Когда Сергей, оглушенный близким взрывом, поднял голову, танк, накренившись влево, кособоко сворачивал в болото, метрах в пятидесяти от орудия. Мотор взревел натужно, почихал и заглох. Откинулась крышка башни. Показался танкист в шлеме, сдвинутом на затылок, огляделся, крикнул что-то в глубину люка и выбрался наружу.
Он стоял на броне — светловолосый, огромный, с серебряным крестом на расстегнутом мундире, — глядел прямо сюда, в сторону орудия, снова кричал что-то, и Сергей, притиснувшись телом к горячей стенке окопа и затаив дыхание, хотел сейчас лишь одного: чтобы Чуркин стонал потише.
Ни земли, ни неба. Только танк с желтым крестом на коричнево-зеленой броне и фашист, стоящий на нем во весь рост, без опаски. «Считают, всех выбили… — лихорадочно подумал Сергей. — Ну и пусть. Они сейчас уйдут… Что им остается? Скорее бы…»
Светловолосому подали из люка кувалду, еще что-то.
Сергей сразу понял: решили натянуть гусеницу. Натянут, а потом…
Будто кто толкнул его и вывел из оцепенения. У него ведь в руках оружие. Он обязан продолжать бой, а не праздновать труса. Нет, он не даст им натянуть гусеницу, не даст и уйти, он загонит их в мертвый танк и не выпустит, пока не дождется помощи. «Думаете, всех прикончили, но ведь я-то здесь еще живой!..»
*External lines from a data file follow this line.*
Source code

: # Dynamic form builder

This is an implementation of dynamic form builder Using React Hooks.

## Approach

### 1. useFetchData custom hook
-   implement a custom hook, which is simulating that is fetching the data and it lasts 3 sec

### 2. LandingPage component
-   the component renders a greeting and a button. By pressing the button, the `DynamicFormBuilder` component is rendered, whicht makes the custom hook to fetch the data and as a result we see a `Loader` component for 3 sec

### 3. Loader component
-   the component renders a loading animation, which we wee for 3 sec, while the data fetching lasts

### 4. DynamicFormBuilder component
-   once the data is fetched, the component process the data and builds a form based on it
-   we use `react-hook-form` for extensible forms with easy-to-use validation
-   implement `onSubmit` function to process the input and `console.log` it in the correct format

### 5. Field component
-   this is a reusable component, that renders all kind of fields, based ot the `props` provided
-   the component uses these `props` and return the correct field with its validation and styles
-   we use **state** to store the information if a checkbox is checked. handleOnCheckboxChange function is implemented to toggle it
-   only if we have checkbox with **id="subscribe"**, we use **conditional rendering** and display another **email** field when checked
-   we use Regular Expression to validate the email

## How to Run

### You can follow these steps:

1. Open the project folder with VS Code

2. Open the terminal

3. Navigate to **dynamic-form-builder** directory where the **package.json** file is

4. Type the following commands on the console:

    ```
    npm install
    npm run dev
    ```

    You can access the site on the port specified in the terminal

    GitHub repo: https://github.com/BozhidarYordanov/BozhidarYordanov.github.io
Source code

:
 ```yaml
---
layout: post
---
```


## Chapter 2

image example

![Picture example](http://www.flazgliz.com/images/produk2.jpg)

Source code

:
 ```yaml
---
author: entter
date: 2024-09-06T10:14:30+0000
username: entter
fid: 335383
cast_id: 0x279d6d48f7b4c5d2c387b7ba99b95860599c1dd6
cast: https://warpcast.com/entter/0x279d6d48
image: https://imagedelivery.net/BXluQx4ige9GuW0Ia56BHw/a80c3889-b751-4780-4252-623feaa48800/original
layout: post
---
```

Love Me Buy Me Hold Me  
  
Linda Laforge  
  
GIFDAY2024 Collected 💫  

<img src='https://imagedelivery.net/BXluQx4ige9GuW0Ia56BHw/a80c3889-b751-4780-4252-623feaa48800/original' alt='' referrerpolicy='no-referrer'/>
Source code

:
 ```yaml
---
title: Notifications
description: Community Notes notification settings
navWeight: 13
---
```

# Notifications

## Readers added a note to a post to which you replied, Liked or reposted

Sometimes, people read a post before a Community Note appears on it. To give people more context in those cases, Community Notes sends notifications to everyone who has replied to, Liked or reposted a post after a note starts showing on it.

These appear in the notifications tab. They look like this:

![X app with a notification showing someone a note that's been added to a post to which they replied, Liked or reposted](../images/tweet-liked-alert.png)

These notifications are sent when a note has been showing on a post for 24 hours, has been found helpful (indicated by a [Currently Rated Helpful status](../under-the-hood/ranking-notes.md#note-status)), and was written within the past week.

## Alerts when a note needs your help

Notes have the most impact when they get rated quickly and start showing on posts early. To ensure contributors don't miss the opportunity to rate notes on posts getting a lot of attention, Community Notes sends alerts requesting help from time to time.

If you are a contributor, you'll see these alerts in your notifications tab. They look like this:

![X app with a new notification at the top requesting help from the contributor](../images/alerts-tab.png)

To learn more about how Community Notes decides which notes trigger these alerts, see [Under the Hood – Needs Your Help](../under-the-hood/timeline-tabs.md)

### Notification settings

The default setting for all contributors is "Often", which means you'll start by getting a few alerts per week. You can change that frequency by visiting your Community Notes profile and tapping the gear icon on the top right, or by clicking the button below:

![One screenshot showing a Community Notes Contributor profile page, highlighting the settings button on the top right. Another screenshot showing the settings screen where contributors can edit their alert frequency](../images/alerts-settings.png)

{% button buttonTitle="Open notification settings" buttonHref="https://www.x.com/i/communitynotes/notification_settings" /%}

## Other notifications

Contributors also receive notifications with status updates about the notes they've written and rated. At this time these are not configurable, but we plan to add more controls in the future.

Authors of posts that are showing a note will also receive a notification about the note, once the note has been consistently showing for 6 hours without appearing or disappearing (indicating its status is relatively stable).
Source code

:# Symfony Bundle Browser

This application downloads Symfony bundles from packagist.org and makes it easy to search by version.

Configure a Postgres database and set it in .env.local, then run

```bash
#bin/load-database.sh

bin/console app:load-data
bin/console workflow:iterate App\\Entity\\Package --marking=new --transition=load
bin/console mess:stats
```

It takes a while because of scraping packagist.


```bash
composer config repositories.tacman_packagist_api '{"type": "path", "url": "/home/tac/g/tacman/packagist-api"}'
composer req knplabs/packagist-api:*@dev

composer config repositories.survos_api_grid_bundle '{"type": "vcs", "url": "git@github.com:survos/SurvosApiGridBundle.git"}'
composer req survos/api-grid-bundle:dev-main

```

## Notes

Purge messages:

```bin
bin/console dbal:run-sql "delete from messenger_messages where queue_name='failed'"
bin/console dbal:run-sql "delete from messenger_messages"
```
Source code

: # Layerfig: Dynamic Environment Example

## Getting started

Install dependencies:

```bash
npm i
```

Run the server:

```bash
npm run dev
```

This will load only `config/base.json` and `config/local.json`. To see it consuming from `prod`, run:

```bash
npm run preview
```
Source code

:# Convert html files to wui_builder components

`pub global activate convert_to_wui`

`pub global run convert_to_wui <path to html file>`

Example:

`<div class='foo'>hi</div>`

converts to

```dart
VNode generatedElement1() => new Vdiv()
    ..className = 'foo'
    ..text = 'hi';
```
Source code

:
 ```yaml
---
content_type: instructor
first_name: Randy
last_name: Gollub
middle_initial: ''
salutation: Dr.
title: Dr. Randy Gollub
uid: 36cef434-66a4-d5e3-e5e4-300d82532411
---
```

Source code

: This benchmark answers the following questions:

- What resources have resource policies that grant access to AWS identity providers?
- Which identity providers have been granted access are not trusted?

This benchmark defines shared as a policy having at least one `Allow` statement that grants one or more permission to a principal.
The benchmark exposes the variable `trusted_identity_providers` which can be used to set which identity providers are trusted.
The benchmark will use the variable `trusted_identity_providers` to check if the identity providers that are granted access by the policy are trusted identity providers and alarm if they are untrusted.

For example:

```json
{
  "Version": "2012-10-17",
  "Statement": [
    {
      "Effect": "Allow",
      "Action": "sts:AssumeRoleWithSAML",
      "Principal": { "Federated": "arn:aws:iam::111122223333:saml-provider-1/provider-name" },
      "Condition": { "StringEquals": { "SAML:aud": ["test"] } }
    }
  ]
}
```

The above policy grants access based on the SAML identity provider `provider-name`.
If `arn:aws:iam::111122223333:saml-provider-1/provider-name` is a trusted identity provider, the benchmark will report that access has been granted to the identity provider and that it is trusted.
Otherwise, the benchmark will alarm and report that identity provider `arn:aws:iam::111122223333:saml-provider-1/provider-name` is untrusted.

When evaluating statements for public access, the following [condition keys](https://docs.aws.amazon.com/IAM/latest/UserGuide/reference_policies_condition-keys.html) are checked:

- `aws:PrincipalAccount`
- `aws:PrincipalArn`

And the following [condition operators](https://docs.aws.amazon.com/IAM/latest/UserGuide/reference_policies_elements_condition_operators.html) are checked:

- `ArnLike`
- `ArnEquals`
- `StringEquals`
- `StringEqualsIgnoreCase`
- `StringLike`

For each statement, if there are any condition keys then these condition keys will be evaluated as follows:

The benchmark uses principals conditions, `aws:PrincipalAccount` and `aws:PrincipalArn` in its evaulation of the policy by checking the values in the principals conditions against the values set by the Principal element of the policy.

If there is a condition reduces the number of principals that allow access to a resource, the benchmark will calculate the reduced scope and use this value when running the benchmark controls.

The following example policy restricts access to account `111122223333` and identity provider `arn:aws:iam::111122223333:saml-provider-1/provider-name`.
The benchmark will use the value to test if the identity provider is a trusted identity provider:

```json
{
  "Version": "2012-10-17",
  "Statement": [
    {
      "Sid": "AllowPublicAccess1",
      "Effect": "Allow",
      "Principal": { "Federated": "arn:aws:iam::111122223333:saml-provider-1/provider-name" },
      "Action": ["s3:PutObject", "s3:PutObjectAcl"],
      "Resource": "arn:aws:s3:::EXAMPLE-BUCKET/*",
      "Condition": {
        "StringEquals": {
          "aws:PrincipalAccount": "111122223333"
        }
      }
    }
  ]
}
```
Приклад при отдаче больно толкнул в плечо. Тот, с крестом, взмахнул руками и упал на трансмиссию, второй, высунувшийся было по грудь из башни, живо юркнул назад в люк. Тотчас застрочил станковый пулемет. Пули взвихривали фонтанчики пыли на самом бруствере. Осколком камня Сергею рассекло щеку, но и после этого он не попытался укрыться. То напряженно, до боли в глазах, вглядывался в срез башни, то вел огонь по смотровым щелям.